Your question has three obvious answers: greed, credit cards and unions. this is a deadly mix for any states economy.

Greed results in crimes. credit cards result in over useage, and unions create a vicious circle of money demands and benefits that never end.

It was just a matter of time, before all of the above, would hit countries and humans in their pocketbook.

The good times were good and now the bad times are here.

LuckyGuy's avatar

@auntydeb By inventing banking, stock markets, derivatives, credit cards, the players have managed to increase the perceived wealth of a country and all its inhabitants well beyond the piles of gold being shifted about on fork lifts. It is truly a great invention when applied correctly.
Three things add to the true wealth of a country – mining, farming and manufacturing. All the rest is a shell game moving funds from one place to another while allowing handlers to take a cut. Since the three contributing industries are on the decline, service industries and credit have taken their place.
I try to keep my money in my sock, house, town, state and country, in that order.
Sorry, luv, they’ll be no Fortnum & Mason hampers from me this year. ;-)

JeanPaulSartre's avatar

My FB status just today: “So they pulled off the greatest swindle of all time… replacing the trade of goods and services with a trade in a would-be worthless material, except they say it has value.

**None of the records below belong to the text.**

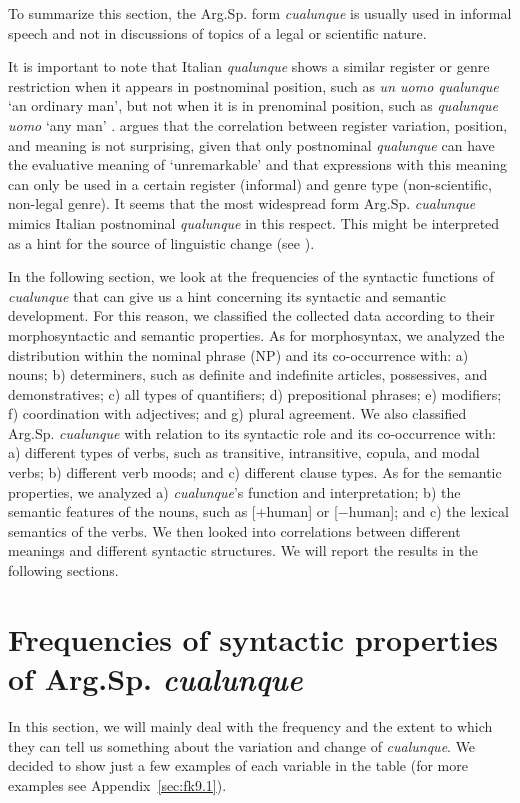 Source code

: \documentclass[output=paper,colorlinks,citecolor=brown]{langscibook}
\begin{document}
To summarize this section, the Arg.Sp. form \textit{cualunque} is usually used in informal speech and not in discussions of topics of a legal or scientific nature. 

It is important to note that Italian \textit{qualunque} shows a similar register or genre restriction when it appears in postnominal position, such as \textit{un uomo qualunque} ‘an ordinary man’, but not when it is in prenominal position, such as \textit{qualunque uomo} ‘any man’ \citep[see][]{Kellert2021a}. \citet{Kellert2021d} argues that the correlation between register variation, position, and meaning is not surprising, given that only postnominal \textit{qualunque} can have the evaluative meaning of ‘unremarkable’ and that expressions with this meaning can only be used in a certain register (informal) and genre type (non-scientific, non-legal genre). It seems that the most widespread form Arg.Sp. \textit{cualunque} mimics Italian postnominal \textit{qualunque} in this respect. This might be interpreted as a hint for the source of linguistic change (see  ).

In the following section, we look at the frequencies of the syntactic functions of \textit{cualunque} that can give us a hint concerning its syntactic and semantic development. For this reason, we classified the collected data according to their morphosyntactic and semantic properties. As for morphosyntax, we analyzed the distribution within the nominal phrase (NP) and its co-occurrence with: a) nouns; b) determiners, such as definite and indefinite articles, possessives, and demonstratives; c) all types of quantifiers; d) prepositional phrases; e) modifiers; f) coordination with adjectives; and g) plural agreement. We also classified Arg.Sp. \textit{cualunque} with relation to its syntactic role and its co-occurrence with: a) different types of verbs, such as transitive, intransitive, copula, and modal verbs; b) different verb moods; and c) different clause types. As for the semantic properties, we analyzed a) \textit{cualunque}’s function and interpretation; b) the semantic features of the nouns, such as [+human] or [$-$human]; and c) the lexical semantics of the verbs. We then looked into correlations between different meanings and different syntactic structures. We will report the results in the following sections.

\section{Frequencies of syntactic properties of Arg.Sp. \textit{cualunque}}\label{sec:fk4}
In this section, we will mainly deal with the frequency and the extent to which they can tell us something about the variation and change of \textit{cualunque}. We decided to show just a few examples of each variable in the table (for more examples see Appendix~\ref{sec:fk9.1}).
\end{document}

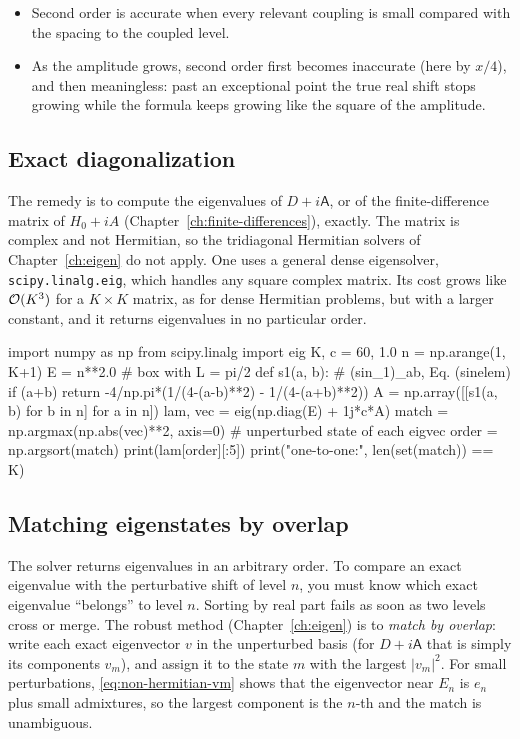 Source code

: \begin{itemize}
\item Second order is accurate when every relevant coupling is small compared with the spacing to the coupled level.
\item As the amplitude grows, second order first becomes inaccurate (here by $x/4$), and then meaningless: past an exceptional point the true real shift stops growing while the formula keeps growing like the square of the amplitude.
\end{itemize}

\subsection{Exact diagonalization}

The remedy is to compute the eigenvalues of $D+i\mathsf A$, or of the finite-difference matrix of $H_0+iA$ (Chapter~\ref{ch:finite-differences}), exactly. The matrix is complex and not Hermitian, so the tridiagonal Hermitian solvers of Chapter~\ref{ch:eigen} do not apply. One uses a general dense eigensolver, \texttt{scipy.linalg.eig}, which handles any square complex matrix. Its cost grows like $\order(K^3)$ for a $K\times K$ matrix, as for dense Hermitian problems, but with a larger constant, and it returns eigenvalues in no particular order.

\begin{pycode}
import numpy as np
from scipy.linalg import eig
K, c = 60, 1.0
n = np.arange(1, K+1)
E = n**2.0                                 # box with L = pi/2
def s1(a, b):                              # (sin_1)_{ab}, Eq. (sinelem)
    if (a+b) %
    return -4/np.pi*(1/(4-(a-b)**2) - 1/(4-(a+b)**2))
A = np.array([[s1(a, b) for b in n] for a in n])
lam, vec = eig(np.diag(E) + 1j*c*A)
match = np.argmax(np.abs(vec)**2, axis=0)  # unperturbed state of each eigvec
order = np.argsort(match)
print(lam[order][:5])
print("one-to-one:", len(set(match)) == K)
\end{pycode}

\subsection{Matching eigenstates by overlap}

The solver returns eigenvalues in an arbitrary order. To compare an exact eigenvalue with the perturbative shift of level $n$, you must know which exact eigenvalue ``belongs'' to level $n$. Sorting by real part fails as soon as two levels cross or merge. The robust method (Chapter~\ref{ch:eigen}) is to \emph{match by overlap}: write each exact eigenvector $v$ in the unperturbed basis (for $D+i\mathsf A$ that is simply its components $v_m$), and assign it to the state $m$ with the largest $|v_m|^2$. For small perturbations, \eqref{eq:non-hermitian-vm} shows that the eigenvector near $E_n$ is $e_n$ plus small admixtures, so the largest component is the $n$-th and the match is unambiguous.

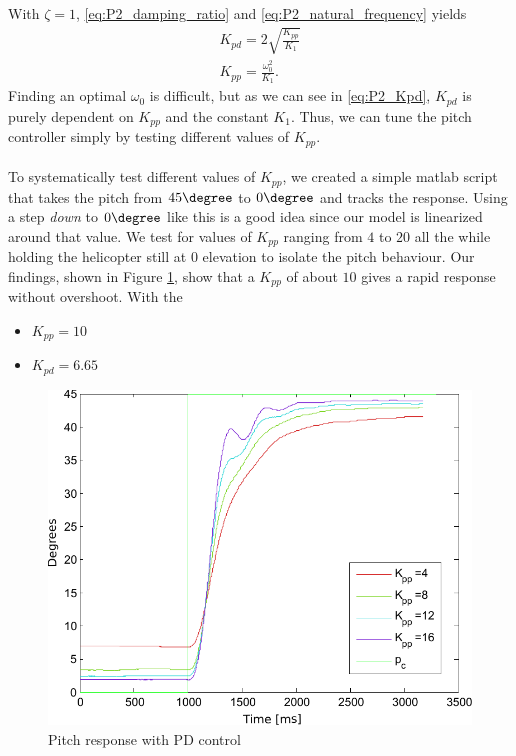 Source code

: With $\zeta = 1$, \cref{eq:P2_damping_ratio} and \cref{eq:P2_natural_frequency} yields 
\begin{align}
    K_{pd} = 2\sqrt{\frac{K_{pp}}{K_1}} \label{eq:P2_Kpd} \\
    K_{pp} = \frac{\omega_0^2}{K_1}. \label{eq:P2_Kpp} 
\end{align}
Finding an optimal $\omega_0$ is difficult, but as we can see in \cref{eq:P2_Kpd}, $K_{pd}$ is purely dependent on $K_{pp}$ and the constant $K_1$. Thus, we can tune the pitch controller simply by testing different values of $K_{pp}$.\\
\\
To systematically test different values of $K_{pp}$, we created a simple matlab script that takes the pitch from $45\degree$ to $0\degree$ and tracks the response. Using a step \textit{down} to $0\degree$ like this is a good idea since our model is linearized around that value. We test for values of $K_{pp}$ ranging from $4$ to $20$ all the while holding the helicopter still at 0 elevation to isolate the pitch behaviour. Our findings, shown in Figure \cref{fig:P2p1_K_pp}, show that a $K_{pp}$ of about $10$ gives a rapid response without overshoot. With the 
\begin{itemize}
    \item $K_{pp} = 10$
    \item $K_{pd} = 6.65$
\end{itemize}
\begin{figure}[!!ht!!!!!!!!tb!!]
	\centering
		\includegraphics[width=1\textwidth,trim={0cm 0cm 0cm 0cm},clip]{figures/P2p1_K_pp_label.pdf}
	\caption{Pitch response with PD control}
\label{fig:P2p1_K_pp}
\end{figure}
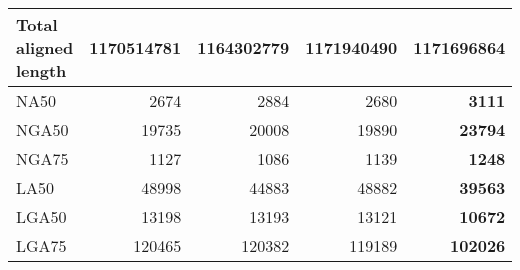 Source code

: \documentclass[12pt,a4paper]{article}
\begin{document}
\begin{table}[ht]
\begin{center}
\begin{tabular}{|l*{4}{|r}|}
Total aligned length & 1170514781 & 1164302779 & {\bf 1171940490} & 1171696864 \\ \hline
NA50 & 2674 & 2884 & 2680 & {\bf 3111} \\ \hline
NGA50 & 19735 & 20008 & 19890 & {\bf 23794} \\ \hline
NGA75 & 1127 & 1086 & 1139 & {\bf 1248} \\ \hline
LA50 & 48998 & 44883 & 48882 & {\bf 39563} \\ \hline
LGA50 & 13198 & 13193 & 13121 & {\bf 10672} \\ \hline
LGA75 & 120465 & 120382 & 119189 & {\bf 102026} \\ \hline
\end{tabular}
\end{center}
\end{table}
\end{document}

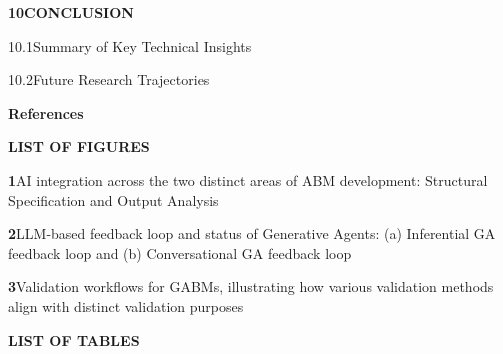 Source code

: \documentclass[12pt,a4paper]{report}
\begin{document}
\noindent\textbf{10\quad CONCLUSION}\dotfill\textbf{\pageref{chap:conclusion}}\par
\vspace{3pt}
\noindent\hspace{0.3in}10.1\quad Summary of Key Technical Insights\dotfill\pageref{sec:conclusion_summary}\par
\vspace{2pt}
\noindent\hspace{0.3in}10.2\quad Future Research Trajectories\dotfill\pageref{sec:conclusion_future}\par
\vspace{6pt}

\noindent\textbf{References}\dotfill\textbf{\pageref{chap:references}}\par

\clearpage


\clearpage
\thispagestyle{plain}
\begin{center}
{\fontsize{18}{22}\selectfont\bfseries LIST OF FIGURES}\par
\end{center}
\vspace{0.8cm}

\noindent\textbf{1}\quad AI integration across the two distinct areas of ABM development: Structural Specification and Output Analysis\dotfill\pageref{fig:fig1_ai_in_abm}\par
\vspace{8pt}
\noindent\textbf{2}\quad LLM-based feedback loop and status of Generative Agents: (a) Inferential GA feedback loop and (b) Conversational GA feedback loop\dotfill\pageref{fig:fig2_feedback_loop}\par
\vspace{8pt}
\noindent\textbf{3}\quad Validation workflows for GABMs, illustrating how various validation methods align with distinct validation purposes\dotfill\pageref{fig:fig3_validation_workflows}\par

\clearpage


\clearpage
\thispagestyle{plain}
\begin{center}
{\fontsize{18}{22}\selectfont\bfseries LIST OF TABLES}\par
\end{center}
\vspace{0.8cm}
\end{document}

Then, armed with their now invented resource, they systematically purchased the things with intrinsic value. Novus ordo seclorum, indeed.”

LuckyGuy's avatar

@JeanPaulSartre Let’s take the magical mystery tour one stop further down the road – to “Derivatives”. Most people haven’t a clue what they are. In my two previous posts I spoke about stocks – effectively shares of a company that has value due to the promise of profit. The value of the stock, is at least tied to the mythical assets and net worth of a company:
the company does well, the stock goes up, the company does poorly, the stock goes down.
Even that did not give the money guys the leverage they wanted.
Derivatives are devices like Options – puts and calls. A call is the right to buy a stock at a certain price by a certain date. A put is the right to sell a stock at a certain price by a certain date. What does that mean? An example makes it easier to understand.
I will make up some numbers. Let’s say a stock is selling around $49 per share If you have 100,000 to invest you can only buy 2040 shares. If the stock goes up $1 you will make $2000. (the handlers have to get their cut, of course.)- But that is not enough for the money guys. They want a way to get more. So they might check Black Scholes and see that the Call 50 option on that stock is selling for $1 per share. For the same $100,000 they can have 100,000 of these . If the stock moves up one point to 50, the option might go to $2. They make a cool $100,000 in three or four days. But what if it goes down? Don’t worry. They won’t go hungry. They borrowed the money from a pension fund or other source of funds. It is OPM – other people’s money. If they are successful, they take $20,000 – $30,000 bonus for being a genius. If it goes down they lose nothing The yield on your mutual fund is slightly lower. You don’t even notice.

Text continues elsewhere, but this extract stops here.